The specific gravity of the light aggregate cement is so light as about ⅔ (or down) as that of the generic natural aggregate cement, the bearing capability of a building foundation is possibly descended to some reasonable extent. Moreover, in view of the fact that Taiwan is located in the quake-swarm zone along the pacific shore and the seismic energy is propagated in proportion to the total weight of a building, the light aggregate cement is obviously more favorable for lessening the seismic energy propagation and alleviating demolition of the building accordingly.
Besides, as the light aggregate to be applied in cement has been calcined in advance at temperature as high as 1200° C., hence it becomes an incombustible with high insulating capability and low thermal conductivity so that spontaneous combustion would scarcely be caused at the higher stores of a building via thermal conduction in the case a fire is raging in the lower stores. In addition, because the light aggregate is self-shrinking slightly in high temperature, floor cambering or sinking or burst of cement due to expansion would hardly happen on the spot of a conflagration, therefore, it is favorable in prevention of destroy of a structure body and in protection of a fireman against being injured by falling articles.
Basing on abovesaid merits, the light aggregate cement is now widely implemented in civil or building construction, however, the light aggregate material is not collectable whenever desired until recently the related calcination technology is gradually matured. In building a calcination kiln, the kiln structure and associated facilities must be put into consideration, wherein the building site is a primary factor that may affect greatly the convey time and working efficiency of the light aggregate material, and the plane area occupied by the calcination kiln is also a key point for determination of the building site. Therefore, the way to reduce plane area occupied is an important issue for breaking through the setup constraints in building a calcination kiln.
This invention is a rotary kiln for calcination of light aggregate cement, wherein a U-turn coupling is adopted for cutting down about half length of a linear calcination kiln to reduce area occupied; a feeding entrance is positioned higher than a product exit; a plurality of revolving segments provided to the rotary kiln body is tapered in caliber gradually to realize a uniform calcination process and save space.
The primary object of this invention is to provide a rotary kiln for calcination of light aggregate cement by taking the advantage of a U-turn kiln body to thereby significantly reduce the area occupied, the production cost, and delivery time of the aggregate material.

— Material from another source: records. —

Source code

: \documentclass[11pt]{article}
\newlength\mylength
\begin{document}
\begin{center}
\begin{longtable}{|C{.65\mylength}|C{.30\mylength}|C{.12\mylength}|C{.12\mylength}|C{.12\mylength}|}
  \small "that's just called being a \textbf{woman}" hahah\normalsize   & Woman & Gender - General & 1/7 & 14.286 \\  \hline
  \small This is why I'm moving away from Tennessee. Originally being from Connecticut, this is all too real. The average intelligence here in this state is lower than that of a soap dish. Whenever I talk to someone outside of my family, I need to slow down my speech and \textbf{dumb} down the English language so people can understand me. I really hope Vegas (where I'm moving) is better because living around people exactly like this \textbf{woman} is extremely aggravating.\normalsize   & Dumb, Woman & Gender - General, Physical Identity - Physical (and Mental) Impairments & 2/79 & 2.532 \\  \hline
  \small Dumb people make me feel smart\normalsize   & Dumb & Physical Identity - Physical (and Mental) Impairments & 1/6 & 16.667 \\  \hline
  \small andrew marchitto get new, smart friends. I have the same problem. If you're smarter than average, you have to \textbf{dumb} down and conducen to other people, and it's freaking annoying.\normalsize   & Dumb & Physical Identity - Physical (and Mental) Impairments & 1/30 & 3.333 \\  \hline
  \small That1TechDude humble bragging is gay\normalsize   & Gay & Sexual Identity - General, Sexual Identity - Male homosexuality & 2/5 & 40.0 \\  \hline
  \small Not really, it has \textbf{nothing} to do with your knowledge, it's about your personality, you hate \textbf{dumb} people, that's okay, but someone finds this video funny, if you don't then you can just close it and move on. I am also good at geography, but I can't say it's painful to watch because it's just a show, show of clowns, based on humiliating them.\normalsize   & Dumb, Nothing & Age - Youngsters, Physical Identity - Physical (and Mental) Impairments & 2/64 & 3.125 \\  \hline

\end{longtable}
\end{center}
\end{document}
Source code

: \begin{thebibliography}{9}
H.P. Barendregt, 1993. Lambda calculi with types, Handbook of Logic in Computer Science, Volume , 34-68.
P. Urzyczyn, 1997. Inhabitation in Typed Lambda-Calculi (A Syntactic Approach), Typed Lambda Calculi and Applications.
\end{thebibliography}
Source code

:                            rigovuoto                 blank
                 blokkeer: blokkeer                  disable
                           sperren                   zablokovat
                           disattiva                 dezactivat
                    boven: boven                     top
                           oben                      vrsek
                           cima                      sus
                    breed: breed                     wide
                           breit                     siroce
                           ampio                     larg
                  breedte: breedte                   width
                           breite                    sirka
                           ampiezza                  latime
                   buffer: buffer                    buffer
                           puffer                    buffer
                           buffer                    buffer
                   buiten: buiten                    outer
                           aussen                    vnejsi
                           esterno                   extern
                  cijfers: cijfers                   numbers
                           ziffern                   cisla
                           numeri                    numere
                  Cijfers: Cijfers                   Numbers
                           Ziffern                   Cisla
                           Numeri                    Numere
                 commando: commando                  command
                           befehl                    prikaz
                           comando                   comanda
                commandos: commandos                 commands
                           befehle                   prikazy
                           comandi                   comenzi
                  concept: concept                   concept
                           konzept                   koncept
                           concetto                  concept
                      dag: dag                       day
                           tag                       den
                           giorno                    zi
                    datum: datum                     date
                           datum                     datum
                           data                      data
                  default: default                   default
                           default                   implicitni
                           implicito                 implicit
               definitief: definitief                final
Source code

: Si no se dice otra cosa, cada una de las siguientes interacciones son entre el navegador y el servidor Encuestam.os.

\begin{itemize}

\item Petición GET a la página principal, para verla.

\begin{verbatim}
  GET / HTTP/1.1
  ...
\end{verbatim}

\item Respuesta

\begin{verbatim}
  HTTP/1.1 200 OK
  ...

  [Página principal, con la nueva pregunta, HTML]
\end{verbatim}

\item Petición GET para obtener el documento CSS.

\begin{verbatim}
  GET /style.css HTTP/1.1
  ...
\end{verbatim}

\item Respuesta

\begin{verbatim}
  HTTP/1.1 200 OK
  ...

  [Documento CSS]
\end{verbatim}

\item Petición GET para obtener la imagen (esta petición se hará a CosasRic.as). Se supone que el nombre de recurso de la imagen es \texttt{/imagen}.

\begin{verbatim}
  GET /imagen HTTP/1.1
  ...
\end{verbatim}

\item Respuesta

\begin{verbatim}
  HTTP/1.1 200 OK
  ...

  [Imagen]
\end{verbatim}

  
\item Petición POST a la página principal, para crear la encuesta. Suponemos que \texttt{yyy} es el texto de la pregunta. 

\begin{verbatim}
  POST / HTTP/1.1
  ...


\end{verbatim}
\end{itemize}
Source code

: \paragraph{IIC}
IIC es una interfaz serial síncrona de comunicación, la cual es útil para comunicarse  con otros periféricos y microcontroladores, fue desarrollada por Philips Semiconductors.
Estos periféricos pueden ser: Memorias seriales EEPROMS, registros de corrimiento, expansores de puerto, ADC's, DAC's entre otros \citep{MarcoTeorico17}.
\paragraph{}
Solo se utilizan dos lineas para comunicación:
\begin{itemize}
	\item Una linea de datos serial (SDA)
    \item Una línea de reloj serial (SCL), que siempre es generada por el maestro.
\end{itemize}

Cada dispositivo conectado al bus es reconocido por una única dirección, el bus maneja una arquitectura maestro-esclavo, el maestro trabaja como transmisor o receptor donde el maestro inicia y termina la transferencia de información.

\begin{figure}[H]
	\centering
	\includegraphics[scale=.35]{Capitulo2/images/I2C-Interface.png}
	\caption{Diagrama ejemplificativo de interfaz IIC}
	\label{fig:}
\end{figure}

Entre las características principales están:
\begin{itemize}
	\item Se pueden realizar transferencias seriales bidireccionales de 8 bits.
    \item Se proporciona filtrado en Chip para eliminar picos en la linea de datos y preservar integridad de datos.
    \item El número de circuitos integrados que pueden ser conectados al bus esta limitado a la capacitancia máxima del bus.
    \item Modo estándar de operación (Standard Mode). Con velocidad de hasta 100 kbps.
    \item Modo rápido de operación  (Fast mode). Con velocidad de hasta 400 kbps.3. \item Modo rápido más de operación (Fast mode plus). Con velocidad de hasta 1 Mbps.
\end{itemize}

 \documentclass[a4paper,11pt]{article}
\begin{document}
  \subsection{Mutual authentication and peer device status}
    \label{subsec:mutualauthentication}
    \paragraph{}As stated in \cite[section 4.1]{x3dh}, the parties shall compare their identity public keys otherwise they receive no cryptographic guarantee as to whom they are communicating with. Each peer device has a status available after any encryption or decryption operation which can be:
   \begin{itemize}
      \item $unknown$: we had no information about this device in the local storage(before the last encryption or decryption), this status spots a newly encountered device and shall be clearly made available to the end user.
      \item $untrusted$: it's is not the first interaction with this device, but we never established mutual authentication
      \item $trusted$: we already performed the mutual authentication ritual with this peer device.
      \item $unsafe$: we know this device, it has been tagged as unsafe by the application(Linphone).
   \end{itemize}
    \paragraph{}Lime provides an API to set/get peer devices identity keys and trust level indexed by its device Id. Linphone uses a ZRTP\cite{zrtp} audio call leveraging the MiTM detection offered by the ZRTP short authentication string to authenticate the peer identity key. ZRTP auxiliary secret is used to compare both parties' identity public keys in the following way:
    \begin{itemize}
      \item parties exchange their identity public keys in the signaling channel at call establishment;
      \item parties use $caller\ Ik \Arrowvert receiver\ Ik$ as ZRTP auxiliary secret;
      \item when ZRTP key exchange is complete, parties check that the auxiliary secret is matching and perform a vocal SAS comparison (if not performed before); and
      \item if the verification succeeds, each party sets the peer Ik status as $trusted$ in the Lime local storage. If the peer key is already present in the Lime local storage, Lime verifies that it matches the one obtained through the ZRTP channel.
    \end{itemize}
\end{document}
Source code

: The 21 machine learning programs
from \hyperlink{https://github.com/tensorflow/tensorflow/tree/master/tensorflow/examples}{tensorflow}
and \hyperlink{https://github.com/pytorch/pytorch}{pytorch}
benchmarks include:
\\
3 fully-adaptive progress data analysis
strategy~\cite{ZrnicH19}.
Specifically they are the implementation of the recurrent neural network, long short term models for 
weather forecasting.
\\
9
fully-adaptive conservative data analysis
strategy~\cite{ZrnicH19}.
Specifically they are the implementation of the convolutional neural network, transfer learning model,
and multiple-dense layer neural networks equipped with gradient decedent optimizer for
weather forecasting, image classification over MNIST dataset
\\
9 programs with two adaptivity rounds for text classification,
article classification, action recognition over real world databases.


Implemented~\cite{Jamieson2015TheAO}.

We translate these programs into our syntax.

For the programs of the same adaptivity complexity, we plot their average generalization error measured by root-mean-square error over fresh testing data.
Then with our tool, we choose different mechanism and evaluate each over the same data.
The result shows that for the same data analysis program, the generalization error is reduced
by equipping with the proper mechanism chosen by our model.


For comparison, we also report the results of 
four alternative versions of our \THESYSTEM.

Another object of this invention is to provide a rotary kiln for calcination of light aggregate cement, wherein a plurality of revolving segments is varied in caliber gradually to obtain a high calcination efficiency.
For more detailed information regarding advantages or features of this invention, at least an example of preferred embodiment will be elucidated below with reference to the annexed drawings.
FIG. 1 is a schematic view showing an embodiment of this invention in three dimensions.
FIG. 2 is a schematic top view of an embodiment of this invention.
FIG. 3 is a lateral view of an embodiment of this invention.
FIG. 4 is the operation instruction of an embodiment of this invention.
As indicated in FIGS. 1 through 3, a rotary kiln for calcination of light aggregate cement comprises a calcination kiln body (1), a heavy-oil combustion device (2), and a cooling device (3), wherein the calcination kiln body (1) is a U-turn architecture comprising a feeding entrance (11) at its upmost end, then in sequence a plurality of revolving segments (12), a U-turn coupling (13), again a plurality of revolving segments (12), and a product exit (14) at its lowest end.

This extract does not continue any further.